We stayed in Portland for several days, having work done on Next Chapter by the crew at Outside Van. We spent one of those days looping through forested mountains to the Oregon coast and back. This is Short Sand Beach in Oswald West State Park, northwest of Nehalem.
Sunlit forest, Oswald West.
Weathered Douglas fir.
No visit to Portland is complete without a trip to the International Rose Test Garden in Washington Park.
Van work complete, we headed north to Mount St. Helens National Volcanic Monument — and into rainy weather. This is an overlook on the Windy Ridge road that under clear skies would offer a great view of the volcano and its surroundings.
Nothing to see here.
We returned the next day to find conditions considerably improved.
Wet campsite in Gifford Pinchot National Forest.
Forty-one years after the great eruption, the forest has regrown but the surface of Spirit Lake is still covered with dead trees torn from the surrounding hillsides.
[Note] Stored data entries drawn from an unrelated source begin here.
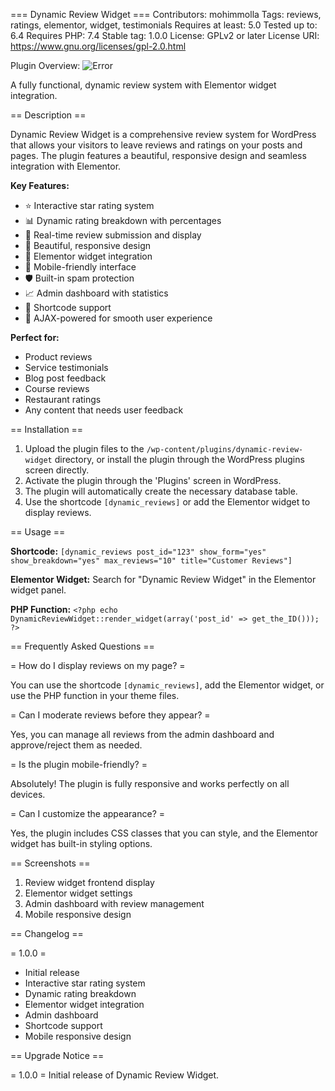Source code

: === Dynamic Review Widget ===
Contributors: mohimmolla
Tags: reviews, ratings, elementor, widget, testimonials
Requires at least: 5.0
Tested up to: 6.4
Requires PHP: 7.4
Stable tag: 1.0.0
License: GPLv2 or later
License URI: https://www.gnu.org/licenses/gpl-2.0.html

Plugin Overview: ![Error](https://drive.google.com/file/d/1B27ftbYDsdP45W00gUCkh7SEPrwgND9q/view?usp=sharing)


A fully functional, dynamic review system with Elementor widget integration.

== Description ==

Dynamic Review Widget is a comprehensive review system for WordPress that allows your visitors to leave reviews and ratings on your posts and pages. The plugin features a beautiful, responsive design and seamless integration with Elementor.

**Key Features:**

* ⭐ Interactive star rating system
* 📊 Dynamic rating breakdown with percentages
* 💬 Real-time review submission and display
* 🎨 Beautiful, responsive design
* 🔧 Elementor widget integration
* 📱 Mobile-friendly interface
* 🛡️ Built-in spam protection
* 📈 Admin dashboard with statistics
* 🎯 Shortcode support
* 🔄 AJAX-powered for smooth user experience

**Perfect for:**
* Product reviews
* Service testimonials
* Blog post feedback
* Course reviews
* Restaurant ratings
* Any content that needs user feedback

== Installation ==

1. Upload the plugin files to the `/wp-content/plugins/dynamic-review-widget` directory, or install the plugin through the WordPress plugins screen directly.
2. Activate the plugin through the 'Plugins' screen in WordPress.
3. The plugin will automatically create the necessary database table.
4. Use the shortcode `[dynamic_reviews]` or add the Elementor widget to display reviews.

== Usage ==

**Shortcode:**
`[dynamic_reviews post_id="123" show_form="yes" show_breakdown="yes" max_reviews="10" title="Customer Reviews"]`

**Elementor Widget:**
Search for "Dynamic Review Widget" in the Elementor widget panel.

**PHP Function:**
`<?php echo DynamicReviewWidget::render_widget(array('post_id' => get_the_ID())); ?>`

== Frequently Asked Questions ==

= How do I display reviews on my page? =

You can use the shortcode `[dynamic_reviews]`, add the Elementor widget, or use the PHP function in your theme files.

= Can I moderate reviews before they appear? =

Yes, you can manage all reviews from the admin dashboard and approve/reject them as needed.

= Is the plugin mobile-friendly? =

Absolutely! The plugin is fully responsive and works perfectly on all devices.

= Can I customize the appearance? =

Yes, the plugin includes CSS classes that you can style, and the Elementor widget has built-in styling options.

== Screenshots ==

1. Review widget frontend display
2. Elementor widget settings
3. Admin dashboard with review management
4. Mobile responsive design

== Changelog ==

= 1.0.0 =
* Initial release
* Interactive star rating system
* Dynamic rating breakdown
* Elementor widget integration
* Admin dashboard
* Shortcode support
* Mobile responsive design

== Upgrade Notice ==

= 1.0.0 =
Initial release of Dynamic Review Widget.
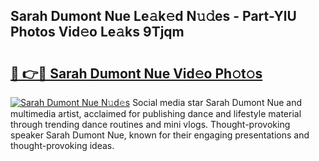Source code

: ## Sarah Dumont Nue Le𝚊k𝚎d N𝚞𝚍es - Part-YlU Photos Vid𝚎o Le𝚊ks 9Tjqm

# <h2><a href="http://fb6vex.evod.top/?m=Sarah+Dumont+Nue">🔗 👉🔴 Sarah Dumont Nue Vid𝚎o Ph𝚘t𝚘s</a></h2>

[![Sarah Dumont Nue N𝚞d𝚎s](https://i.imgur.com/8V9OHl7.gif)](http://fb6vex.evod.top/?m=Sarah+Dumont+Nue)
Social media star Sarah Dumont Nue and multimedia artist, acclaimed for publishing dance and lifestyle material through trending dance routines and mini vlogs. Thought-provoking speaker Sarah Dumont Nue, known for their engaging presentations and thought-provoking ideas. 
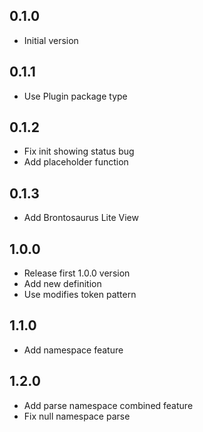 ## 0.1.0

-   Initial version

## 0.1.1

-   Use Plugin package type

## 0.1.2

-   Fix init showing status bug
-   Add placeholder function

## 0.1.3

-   Add Brontosaurus Lite View

## 1.0.0

-   Release first 1.0.0 version
-   Add new definition
-   Use modifies token pattern

## 1.1.0

-   Add namespace feature

## 1.2.0

-   Add parse namespace combined feature
-   Fix null namespace parse
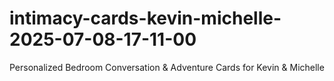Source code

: # intimacy-cards-kevin-michelle-2025-07-08-17-11-00
Personalized Bedroom Conversation &amp; Adventure Cards for Kevin &amp; Michelle
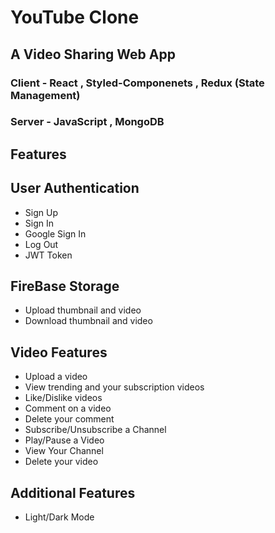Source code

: # YouTube Clone

## A Video Sharing Web App
### Client - React , Styled-Componenets , Redux (State Management)
### Server - JavaScript , MongoDB

## Features 
## User Authentication
- Sign Up
- Sign In
- Google Sign In
- Log Out
- JWT Token

## FireBase Storage
- Upload thumbnail and video
- Download thumbnail and video
  
## Video Features
- Upload a video
- View trending and your subscription videos
- Like/Dislike videos
- Comment on a video
- Delete your comment
- Subscribe/Unsubscribe a Channel
- Play/Pause a Video
- View Your Channel
- Delete your video

## Additional Features
- Light/Dark Mode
The mountain still didn't want to show its face.
Vegetation is slowly colonizing the massive landslide that engulfed the lake and the resorts along its shoreline.
Our boondocker camp in the Gifford Pinchot came with an inexplicable amenity.
The day we left Washington and headed back to Oregon finally gave us a clear view of Mount St. Helens.
We camped for the night in Mt. Hood National Forest and hiked to Mirror Lake, which offers a nice view of the mountain.
Our final 2 days and nights of camping were in the best site of the trip: Right on the banks of the Metolius River in Deschutes National Forest, not far from the town of Sisters.